[Items from a dataset]

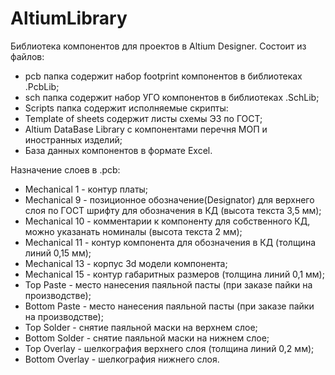 # AltiumLibrary
Библиотека компонентов для проектов в Altium Designer.
Состоит из файлов:
- pcb папка содержит набор footprint компонентов в библиотеках .PcbLib;
- sch папка содержит набор УГО компонентов в библиотеках .SchLib; 
- Scripts папка содержит исполняемые скрипты:
- Template of sheets содержит листы схемы Э3 по ГОСТ;
- Altium DataBase Library c компонентами перечня МОП и иностранных изделий;
- База данных компонентов в формате Excel.

Назначение слоев в .pcb:
- Mechanical 1 - контур платы;
- Mechanical 9 - позиционное обозначение(Designator) для верхнего слоя по ГОСТ шрифту для обозначения в КД (высота текста 3,5 мм);
- Mechanical 10 - комментарии к компоненту для собственного КД, можно указанать номиналы (высота текста 2 мм);
- Mechanical 11 - контур компонента для обозначения в КД (толщина линий 0,15 мм); 
- Mechanical 13 - корпус 3d модели компонента;
- Mechanical 15 - контур габаритных размеров (толщина линий 0,1 мм); 
- Top Paste - место нанесения паяльной пасты (при заказе пайки на производстве); 
- Bottom Paste - место нанесения паяльной пасты (при заказе пайки на производстве); 
- Top Solder - снятие паяльной маски на верхнем слое; 
- Bottom Solder - снятие паяльной маски на нижнем слое; 
- Top Overlay - шелкография верхнего слоя (толщина линий 0,2 мм); 
- Bottom Overlay - шелкография нижнего слоя.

» Exercise requirements
Please repeat every record above exactly, but leave out the pictures.

» Solved problem
 # AltiumLibrary
Библиотека компонентов для проектов в Altium Designer.
Состоит из файлов:
- pcb папка содержит набор footprint компонентов в библиотеках .PcbLib;
- sch папка содержит набор УГО компонентов в библиотеках .SchLib; 
- Scripts папка содержит исполняемые скрипты:
- Template of sheets содержит листы схемы Э3 по ГОСТ;
- Altium DataBase Library c компонентами перечня МОП и иностранных изделий;
- База данных компонентов в формате Excel.

Назначение слоев в .pcb:
- Mechanical 1 - контур платы;
- Mechanical 9 - позиционное обозначение(Designator) для верхнего слоя по ГОСТ шрифту для обозначения в КД (высота текста 3,5 мм);
- Mechanical 10 - комментарии к компоненту для собственного КД, можно указанать номиналы (высота текста 2 мм);
- Mechanical 11 - контур компонента для обозначения в КД (толщина линий 0,15 мм); 
- Mechanical 13 - корпус 3d модели компонента;
- Mechanical 15 - контур габаритных размеров (толщина линий 0,1 мм); 
- Top Paste - место нанесения паяльной пасты (при заказе пайки на производстве); 
- Bottom Paste - место нанесения паяльной пасты (при заказе пайки на производстве); 
- Top Solder - снятие паяльной маски на верхнем слое; 
- Bottom Solder - снятие паяльной маски на нижнем слое; 
- Top Overlay - шелкография верхнего слоя (толщина линий 0,2 мм); 
- Bottom Overlay - шелкография нижнего слоя.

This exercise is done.